◆ GIVEN DATA ◆
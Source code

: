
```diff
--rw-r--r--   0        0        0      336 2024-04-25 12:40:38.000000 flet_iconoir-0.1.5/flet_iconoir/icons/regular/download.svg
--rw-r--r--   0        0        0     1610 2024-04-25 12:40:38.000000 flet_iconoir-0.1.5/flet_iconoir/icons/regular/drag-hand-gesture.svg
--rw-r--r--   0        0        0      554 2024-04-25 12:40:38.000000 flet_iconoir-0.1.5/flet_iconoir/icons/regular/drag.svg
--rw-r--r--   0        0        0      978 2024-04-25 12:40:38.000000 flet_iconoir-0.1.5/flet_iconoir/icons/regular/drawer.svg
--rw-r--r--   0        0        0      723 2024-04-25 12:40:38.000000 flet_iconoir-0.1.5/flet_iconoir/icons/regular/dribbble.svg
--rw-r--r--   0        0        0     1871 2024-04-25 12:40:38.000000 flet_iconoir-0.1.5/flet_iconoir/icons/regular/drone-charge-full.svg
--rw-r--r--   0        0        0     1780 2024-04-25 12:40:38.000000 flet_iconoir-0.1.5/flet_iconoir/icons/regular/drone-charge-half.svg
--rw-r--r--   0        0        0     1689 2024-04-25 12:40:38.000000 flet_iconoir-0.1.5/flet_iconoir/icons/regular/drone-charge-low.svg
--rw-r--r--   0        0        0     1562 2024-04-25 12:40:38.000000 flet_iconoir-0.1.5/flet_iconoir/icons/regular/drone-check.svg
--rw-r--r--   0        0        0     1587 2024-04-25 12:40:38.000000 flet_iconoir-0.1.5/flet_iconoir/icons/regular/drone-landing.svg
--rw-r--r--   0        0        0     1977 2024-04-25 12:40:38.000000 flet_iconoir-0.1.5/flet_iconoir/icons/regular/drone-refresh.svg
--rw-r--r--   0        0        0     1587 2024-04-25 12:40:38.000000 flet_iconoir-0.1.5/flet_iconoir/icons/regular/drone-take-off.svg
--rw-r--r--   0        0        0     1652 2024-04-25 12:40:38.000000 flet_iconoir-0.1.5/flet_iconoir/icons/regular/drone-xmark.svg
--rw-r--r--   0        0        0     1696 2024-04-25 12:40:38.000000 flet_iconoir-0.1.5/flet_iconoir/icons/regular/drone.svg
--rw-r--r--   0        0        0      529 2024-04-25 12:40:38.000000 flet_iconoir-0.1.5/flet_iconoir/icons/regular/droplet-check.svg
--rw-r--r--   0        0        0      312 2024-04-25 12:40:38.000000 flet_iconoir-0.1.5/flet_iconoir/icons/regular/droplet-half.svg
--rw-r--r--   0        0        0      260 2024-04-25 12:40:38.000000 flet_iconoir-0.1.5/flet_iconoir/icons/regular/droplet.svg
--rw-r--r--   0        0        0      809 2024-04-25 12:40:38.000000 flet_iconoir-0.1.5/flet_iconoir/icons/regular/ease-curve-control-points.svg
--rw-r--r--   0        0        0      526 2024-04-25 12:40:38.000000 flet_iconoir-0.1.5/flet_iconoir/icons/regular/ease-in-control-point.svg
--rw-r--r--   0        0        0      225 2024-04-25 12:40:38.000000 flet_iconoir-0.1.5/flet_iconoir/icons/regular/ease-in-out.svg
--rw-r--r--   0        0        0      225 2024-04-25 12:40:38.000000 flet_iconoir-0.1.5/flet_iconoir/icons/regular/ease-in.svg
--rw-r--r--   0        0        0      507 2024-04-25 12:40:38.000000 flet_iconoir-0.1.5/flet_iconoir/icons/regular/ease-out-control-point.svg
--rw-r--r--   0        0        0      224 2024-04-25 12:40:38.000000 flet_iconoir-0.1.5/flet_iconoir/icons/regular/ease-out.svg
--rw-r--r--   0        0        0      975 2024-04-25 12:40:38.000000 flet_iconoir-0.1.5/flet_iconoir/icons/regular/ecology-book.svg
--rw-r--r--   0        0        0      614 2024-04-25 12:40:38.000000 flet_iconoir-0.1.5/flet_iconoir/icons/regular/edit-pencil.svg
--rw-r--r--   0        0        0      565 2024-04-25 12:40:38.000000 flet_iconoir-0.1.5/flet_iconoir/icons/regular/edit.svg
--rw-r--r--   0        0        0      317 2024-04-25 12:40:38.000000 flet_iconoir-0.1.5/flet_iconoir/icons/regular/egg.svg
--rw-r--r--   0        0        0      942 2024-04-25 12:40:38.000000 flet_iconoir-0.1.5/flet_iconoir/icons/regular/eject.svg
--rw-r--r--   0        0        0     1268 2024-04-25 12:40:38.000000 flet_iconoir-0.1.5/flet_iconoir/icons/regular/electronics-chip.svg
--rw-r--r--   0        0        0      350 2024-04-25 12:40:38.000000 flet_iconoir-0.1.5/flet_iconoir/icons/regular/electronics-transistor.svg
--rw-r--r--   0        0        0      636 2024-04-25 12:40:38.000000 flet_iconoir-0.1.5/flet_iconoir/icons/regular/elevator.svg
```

---

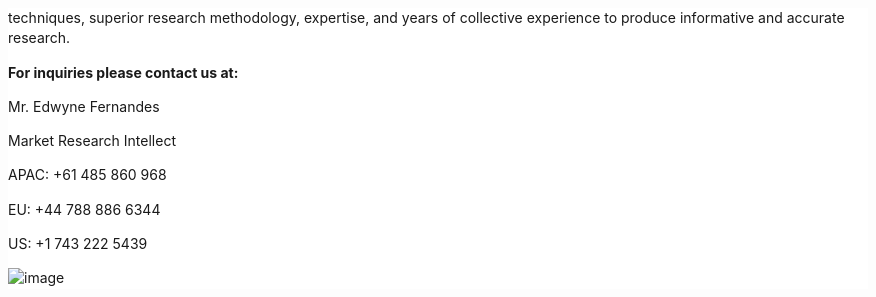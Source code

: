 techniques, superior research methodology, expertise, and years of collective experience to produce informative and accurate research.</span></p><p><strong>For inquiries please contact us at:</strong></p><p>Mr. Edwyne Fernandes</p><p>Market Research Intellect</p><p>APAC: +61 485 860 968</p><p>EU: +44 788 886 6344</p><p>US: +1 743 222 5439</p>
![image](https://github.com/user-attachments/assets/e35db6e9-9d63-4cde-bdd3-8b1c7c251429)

◆ THE PROBLEM ◆
Lines containing the string "half" in the entries above should be counted. State that number alone.

◆ ANSWER TO THE EXERCISE ◆
2